(Supplied data begins)

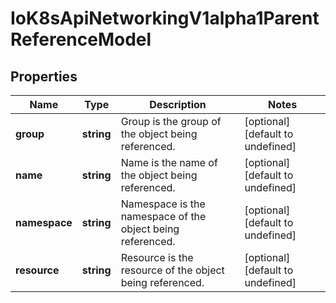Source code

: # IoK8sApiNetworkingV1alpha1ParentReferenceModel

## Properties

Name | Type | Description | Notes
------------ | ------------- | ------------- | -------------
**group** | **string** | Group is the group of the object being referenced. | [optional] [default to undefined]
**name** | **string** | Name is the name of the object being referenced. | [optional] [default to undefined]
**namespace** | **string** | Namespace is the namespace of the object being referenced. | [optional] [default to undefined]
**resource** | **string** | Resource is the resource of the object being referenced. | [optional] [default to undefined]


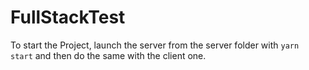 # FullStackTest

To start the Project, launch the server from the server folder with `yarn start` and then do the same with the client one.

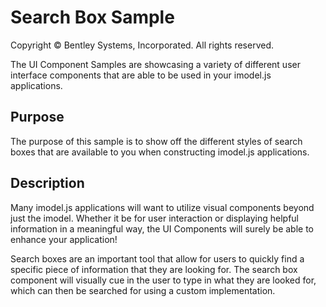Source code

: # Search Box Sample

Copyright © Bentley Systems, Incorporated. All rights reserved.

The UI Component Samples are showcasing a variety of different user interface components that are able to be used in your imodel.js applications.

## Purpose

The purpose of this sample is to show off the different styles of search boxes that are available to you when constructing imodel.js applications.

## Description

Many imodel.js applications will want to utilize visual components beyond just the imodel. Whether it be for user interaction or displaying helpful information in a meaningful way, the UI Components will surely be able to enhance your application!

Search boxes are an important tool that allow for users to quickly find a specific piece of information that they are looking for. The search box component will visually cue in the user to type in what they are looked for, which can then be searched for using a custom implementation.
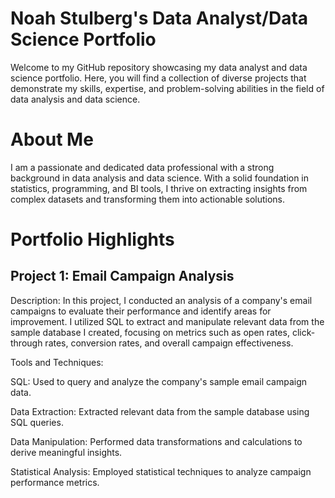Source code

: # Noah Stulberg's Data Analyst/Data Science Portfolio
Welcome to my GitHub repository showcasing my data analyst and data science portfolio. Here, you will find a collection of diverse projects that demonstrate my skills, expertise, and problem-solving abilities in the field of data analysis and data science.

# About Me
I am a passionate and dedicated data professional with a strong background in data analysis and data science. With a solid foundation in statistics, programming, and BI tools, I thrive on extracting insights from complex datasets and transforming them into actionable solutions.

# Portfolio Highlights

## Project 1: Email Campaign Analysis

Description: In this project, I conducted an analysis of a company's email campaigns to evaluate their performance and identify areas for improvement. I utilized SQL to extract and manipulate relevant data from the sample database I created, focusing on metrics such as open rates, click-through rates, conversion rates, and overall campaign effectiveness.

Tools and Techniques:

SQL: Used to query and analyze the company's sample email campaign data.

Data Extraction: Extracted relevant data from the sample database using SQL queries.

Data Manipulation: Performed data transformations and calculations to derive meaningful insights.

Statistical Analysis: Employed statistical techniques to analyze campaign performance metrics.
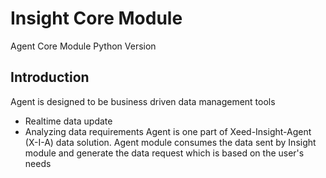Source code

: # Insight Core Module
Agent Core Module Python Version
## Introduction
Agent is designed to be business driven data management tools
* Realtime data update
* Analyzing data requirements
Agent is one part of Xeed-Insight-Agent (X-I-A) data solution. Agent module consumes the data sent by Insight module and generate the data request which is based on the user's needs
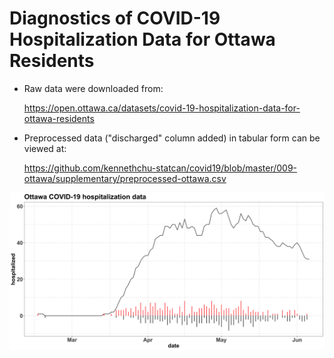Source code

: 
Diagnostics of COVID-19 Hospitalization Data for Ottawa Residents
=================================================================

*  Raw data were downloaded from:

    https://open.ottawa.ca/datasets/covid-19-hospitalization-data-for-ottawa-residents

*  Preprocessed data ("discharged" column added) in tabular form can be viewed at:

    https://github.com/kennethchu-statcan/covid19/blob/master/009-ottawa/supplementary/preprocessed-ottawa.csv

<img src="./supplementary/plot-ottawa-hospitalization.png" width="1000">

(Supplied data ends)

Task objective
What the answer needs is every line from the one with "## Introduction" through the last line of the data, reproduced word for word and with pictures omitted.

Solution to this task
## Introduction
Agent is designed to be business driven data management tools
* Realtime data update
* Analyzing data requirements
Agent is one part of Xeed-Insight-Agent (X-I-A) data solution. Agent module consumes the data sent by Insight module and generate the data request which is based on the user's needs
Source code

: 
Diagnostics of COVID-19 Hospitalization Data for Ottawa Residents
=================================================================

*  Raw data were downloaded from:

    https://open.ottawa.ca/datasets/covid-19-hospitalization-data-for-ottawa-residents

*  Preprocessed data ("discharged" column added) in tabular form can be viewed at:

    https://github.com/kennethchu-statcan/covid19/blob/master/009-ottawa/supplementary/preprocessed-ottawa.csv

<img src="./supplementary/plot-ottawa-hospitalization.png" width="1000">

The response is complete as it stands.